Work instruction -
Find the line with "## Get basic computer info" in the listing below. Write it out exactly, along with every later line up to the final one.

Data supplied -

┄┄┄┄┄┄

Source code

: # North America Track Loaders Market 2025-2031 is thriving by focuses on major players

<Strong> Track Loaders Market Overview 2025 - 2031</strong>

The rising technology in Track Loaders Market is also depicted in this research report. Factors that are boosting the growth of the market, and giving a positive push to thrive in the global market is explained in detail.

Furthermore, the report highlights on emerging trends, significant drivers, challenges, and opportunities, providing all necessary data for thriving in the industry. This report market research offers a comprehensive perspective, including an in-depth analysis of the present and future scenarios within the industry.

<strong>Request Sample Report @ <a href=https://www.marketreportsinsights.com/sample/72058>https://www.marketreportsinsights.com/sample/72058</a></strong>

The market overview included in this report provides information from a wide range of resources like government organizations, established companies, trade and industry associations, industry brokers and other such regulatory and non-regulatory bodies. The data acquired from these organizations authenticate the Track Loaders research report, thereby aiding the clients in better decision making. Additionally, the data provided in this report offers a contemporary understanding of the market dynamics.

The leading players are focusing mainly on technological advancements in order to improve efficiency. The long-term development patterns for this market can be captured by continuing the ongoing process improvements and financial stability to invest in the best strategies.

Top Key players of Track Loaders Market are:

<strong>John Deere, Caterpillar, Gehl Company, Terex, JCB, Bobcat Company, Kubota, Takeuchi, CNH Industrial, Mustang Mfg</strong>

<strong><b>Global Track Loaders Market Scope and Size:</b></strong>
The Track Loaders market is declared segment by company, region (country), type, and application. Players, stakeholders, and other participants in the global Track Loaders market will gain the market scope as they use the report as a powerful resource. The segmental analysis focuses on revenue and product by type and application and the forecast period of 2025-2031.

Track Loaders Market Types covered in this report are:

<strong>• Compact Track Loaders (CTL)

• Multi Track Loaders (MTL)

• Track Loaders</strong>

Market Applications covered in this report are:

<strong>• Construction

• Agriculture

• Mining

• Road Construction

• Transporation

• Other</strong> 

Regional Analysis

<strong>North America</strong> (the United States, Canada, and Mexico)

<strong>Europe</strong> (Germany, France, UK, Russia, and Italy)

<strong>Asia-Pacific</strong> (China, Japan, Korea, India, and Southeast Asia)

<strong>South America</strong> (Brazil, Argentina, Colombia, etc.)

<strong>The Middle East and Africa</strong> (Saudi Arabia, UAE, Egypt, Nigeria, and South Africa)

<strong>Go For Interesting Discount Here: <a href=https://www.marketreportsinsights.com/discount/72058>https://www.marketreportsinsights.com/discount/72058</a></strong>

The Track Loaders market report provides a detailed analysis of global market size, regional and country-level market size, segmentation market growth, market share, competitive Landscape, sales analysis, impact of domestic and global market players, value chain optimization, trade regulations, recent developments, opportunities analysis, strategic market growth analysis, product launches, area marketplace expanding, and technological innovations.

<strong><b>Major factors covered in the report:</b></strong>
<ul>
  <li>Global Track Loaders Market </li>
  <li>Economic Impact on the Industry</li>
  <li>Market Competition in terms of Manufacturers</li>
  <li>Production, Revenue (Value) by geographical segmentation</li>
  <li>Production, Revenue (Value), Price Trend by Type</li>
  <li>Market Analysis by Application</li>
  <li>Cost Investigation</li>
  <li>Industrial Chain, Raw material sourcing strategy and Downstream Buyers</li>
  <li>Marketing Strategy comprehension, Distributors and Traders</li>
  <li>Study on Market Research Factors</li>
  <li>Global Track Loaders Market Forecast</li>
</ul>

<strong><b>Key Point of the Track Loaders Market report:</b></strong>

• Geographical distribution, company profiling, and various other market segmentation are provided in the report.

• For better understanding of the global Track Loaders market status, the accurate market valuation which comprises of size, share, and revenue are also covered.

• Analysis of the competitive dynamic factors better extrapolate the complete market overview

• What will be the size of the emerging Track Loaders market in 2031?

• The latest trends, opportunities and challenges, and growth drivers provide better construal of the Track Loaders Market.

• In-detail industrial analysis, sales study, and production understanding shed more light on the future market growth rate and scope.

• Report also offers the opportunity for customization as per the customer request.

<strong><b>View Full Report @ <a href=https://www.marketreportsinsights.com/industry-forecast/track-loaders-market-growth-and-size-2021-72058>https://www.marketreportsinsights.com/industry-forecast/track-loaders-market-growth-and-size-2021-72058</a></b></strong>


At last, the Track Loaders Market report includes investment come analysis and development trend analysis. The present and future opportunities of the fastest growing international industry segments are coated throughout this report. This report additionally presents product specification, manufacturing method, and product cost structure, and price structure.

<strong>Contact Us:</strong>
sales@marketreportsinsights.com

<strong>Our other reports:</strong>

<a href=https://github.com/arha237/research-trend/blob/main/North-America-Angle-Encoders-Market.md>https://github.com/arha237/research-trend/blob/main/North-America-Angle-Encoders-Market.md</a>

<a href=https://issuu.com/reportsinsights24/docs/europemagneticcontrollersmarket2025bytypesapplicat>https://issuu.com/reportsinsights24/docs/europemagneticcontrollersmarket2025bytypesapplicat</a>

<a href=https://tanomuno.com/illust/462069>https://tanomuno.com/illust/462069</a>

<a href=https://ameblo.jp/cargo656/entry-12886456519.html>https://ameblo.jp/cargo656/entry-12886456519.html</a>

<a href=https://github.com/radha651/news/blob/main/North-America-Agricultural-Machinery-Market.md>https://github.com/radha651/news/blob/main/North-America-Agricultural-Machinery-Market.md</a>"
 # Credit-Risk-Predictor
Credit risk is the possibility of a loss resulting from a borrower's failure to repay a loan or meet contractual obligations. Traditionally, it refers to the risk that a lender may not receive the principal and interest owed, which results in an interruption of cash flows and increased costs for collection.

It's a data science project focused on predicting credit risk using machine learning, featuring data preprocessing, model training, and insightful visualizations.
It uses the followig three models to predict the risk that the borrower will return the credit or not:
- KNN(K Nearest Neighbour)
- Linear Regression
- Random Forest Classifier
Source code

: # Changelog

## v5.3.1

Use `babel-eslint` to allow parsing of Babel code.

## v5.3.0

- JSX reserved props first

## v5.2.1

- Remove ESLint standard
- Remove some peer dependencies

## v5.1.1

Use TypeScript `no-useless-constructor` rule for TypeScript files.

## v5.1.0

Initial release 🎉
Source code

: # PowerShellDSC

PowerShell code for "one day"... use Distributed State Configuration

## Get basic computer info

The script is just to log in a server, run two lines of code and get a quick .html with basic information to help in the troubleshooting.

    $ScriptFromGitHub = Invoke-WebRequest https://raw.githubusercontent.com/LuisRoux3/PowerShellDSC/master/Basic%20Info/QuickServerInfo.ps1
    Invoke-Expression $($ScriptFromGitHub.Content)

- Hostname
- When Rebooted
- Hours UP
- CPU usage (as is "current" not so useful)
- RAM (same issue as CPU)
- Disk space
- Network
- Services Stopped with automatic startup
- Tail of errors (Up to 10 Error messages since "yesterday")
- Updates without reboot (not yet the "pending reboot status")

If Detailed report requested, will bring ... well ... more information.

┄┄┄┄┄┄

Written reply -
## Get basic computer info

The script is just to log in a server, run two lines of code and get a quick .html with basic information to help in the troubleshooting.

    $ScriptFromGitHub = Invoke-WebRequest https://raw.githubusercontent.com/LuisRoux3/PowerShellDSC/master/Basic%20Info/QuickServerInfo.ps1
    Invoke-Expression $($ScriptFromGitHub.Content)

- Hostname
- When Rebooted
- Hours UP
- CPU usage (as is "current" not so useful)
- RAM (same issue as CPU)
- Disk space
- Network
- Services Stopped with automatic startup
- Tail of errors (Up to 10 Error messages since "yesterday")
- Updates without reboot (not yet the "pending reboot status")

If Detailed report requested, will bring ... well ... more information.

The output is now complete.